Ozaki’s motivation remains an issue, in part because of the letters he wrote and statements he issued while in prison during World War II. The translator of the letters included in this volume, Hiroshi Nara, writes: “Some think Ozaki, like other prisoners held in Sugamo Prison on similar charges, recanted his earlier procommunist beliefs.” Others who knew him deny this, but reading the letters it seems clear that his thoughts were evolving. Given the harsh conditions under which the letters were written — the kempeitai did employ torture — and the censorship to which they were subjected, it is hard to consider them entirely reliable documents.
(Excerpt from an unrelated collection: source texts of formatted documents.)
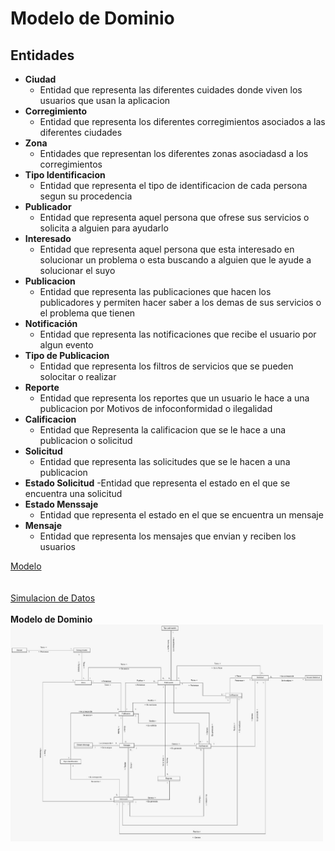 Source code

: # Modelo de Dominio
## Entidades
- **Ciudad**
    - Entidad que representa las diferentes cuidades donde viven los usuarios que usan la aplicacion
- **Corregimiento**
    - Entidad que representa los diferentes corregimientos asociados a las diferentes ciudades
- **Zona**
    - Entidades que representan los diferentes zonas asociadasd a los corregimientos
- **Tipo Identificacion**
    - Entidad que representa el tipo de identificacion de cada persona segun su procedencia
- **Publicador**
    - Entidad que representa aquel persona que ofrese sus servicios o solicita a alguien para ayudarlo
- **Interesado**
    - Entidad que representa aquel persona que esta interesado en solucionar un problema o esta buscando a alguien que le ayude a solucionar el suyo
- **Publicacion**
    - Entidad que representa las publicaciones que hacen los publicadores y permiten hacer saber a los demas de sus servicios o el problema que tienen
- **Notificación**
    - Entidad que representa las notificaciones que recibe el usuario por algun evento
- **Tipo de Publicacion**
    - Entidad que representa los filtros de servicios que se pueden solocitar o realizar
- **Reporte**
    - Entidad que representa los reportes que un usuario le hace a una publicacion por Motivos de infoconformidad o ilegalidad
- **Calificacion**
    - Entidad que Representa la calificacion que se le hace a una publicacion o solicitud 
- **Solicitud**
    - Entidad que representa las solicitudes que se le hacen a una publicacion 
- **Estado Solicitud**
    -Entidad que representa el estado en el que se encuentra una solicitud
- **Estado Menssaje**
    - Entidad que representa el estado en el que se encuentra un mensaje
- **Mensaje**
    - Entidad que representa los mensajes que envian y reciben los usuarios

[Modelo](https://app.diagrams.net/#G14tKhf90TesHU4usEeGjvr45pFx9YN2fk)
<br>
<br>
<br>
[Simulacion de Datos](https://docs.google.com/spreadsheets/d/18kCBN3mbheota7gEqgPF2z--vVf4UDZw/edit#gid=1857676797)
<br>
<br>
**Modelo de Dominio**
<img src="imagenes/modelo.jpg" alt="Modelo Dominio" width="500"> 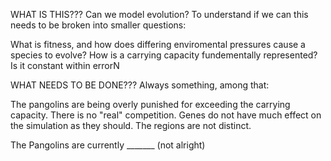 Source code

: WHAT IS THIS???
Can we model evolution? To understand if we can this needs to be broken into smaller questions:

What is fitness, and how does differing enviromental pressures cause a species to evolve?
How is a carrying capacity fundementally represented? Is it constant within errorN

WHAT NEEDS TO BE DONE???
Always something, among that:

The pangolins are being overly punished for exceeding the carrying capacity.
There is no "real" competition.
Genes do not have much effect on the simulation as they should.
The regions are not distinct.

The Pangolins are currently _______ (not alright)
Even so, it is riveting to observe a man who first fears, and then knows, that he will be executed, trying to make sense of his life. He decides, for example, to put his family ahead of his ideals, pledging “to live purely as a family man . . . as a good husband and as a good parent.” In the manner of a conscientious patriarch, he instructs his wife and daughter in how they should manage their lives when he is gone. One is tempted to say that his dedication to his family comes rather late in the day, and to deplore other aspects of his character such as the lack of humility he shows in writing: “I am by nature the kind of man who confronts dauntlessly the storms of life.” But it is easy to forgive these foibles — one suspects he was trying to convince himself of his dauntlessness — when one recalls where he sat as he wrote them.
Likewise, one imagines that his fellow communists (those who believed it was sincere) would have forgiven Ozaki’s sudden declaration in 1943 that the militarists’ version of the Greater East Asian Co-Prosperity Sphere was not “simply the propaganda put forth by some people” but “a truly magnificent, epochal, ideology.” More perplexing for his comrades would have been the new metaphysical direction of Ozaki’s thoughts. He says, for example, that religion “stands on all our human wisdom . . . moves in accordance with it and transcends it . . . a springboard [to] the infinite world.”
Given that the dialogue in Kinoshita’s play “A Japanese Called Otto” is leaden, and that the playwright insists on having characters explain any symbols he might employ (“It’s just come to me! We’re the digger wasps now. We’ll be devoured. . .”), one can only assume that something other than artistic merit accounts for the play’s popularity. It may be, as Rimer suggests, that “the connection between the individual conscience and the making of history [is] still felt as relevant.” But on the other hand, it may just be that people love a good spy story.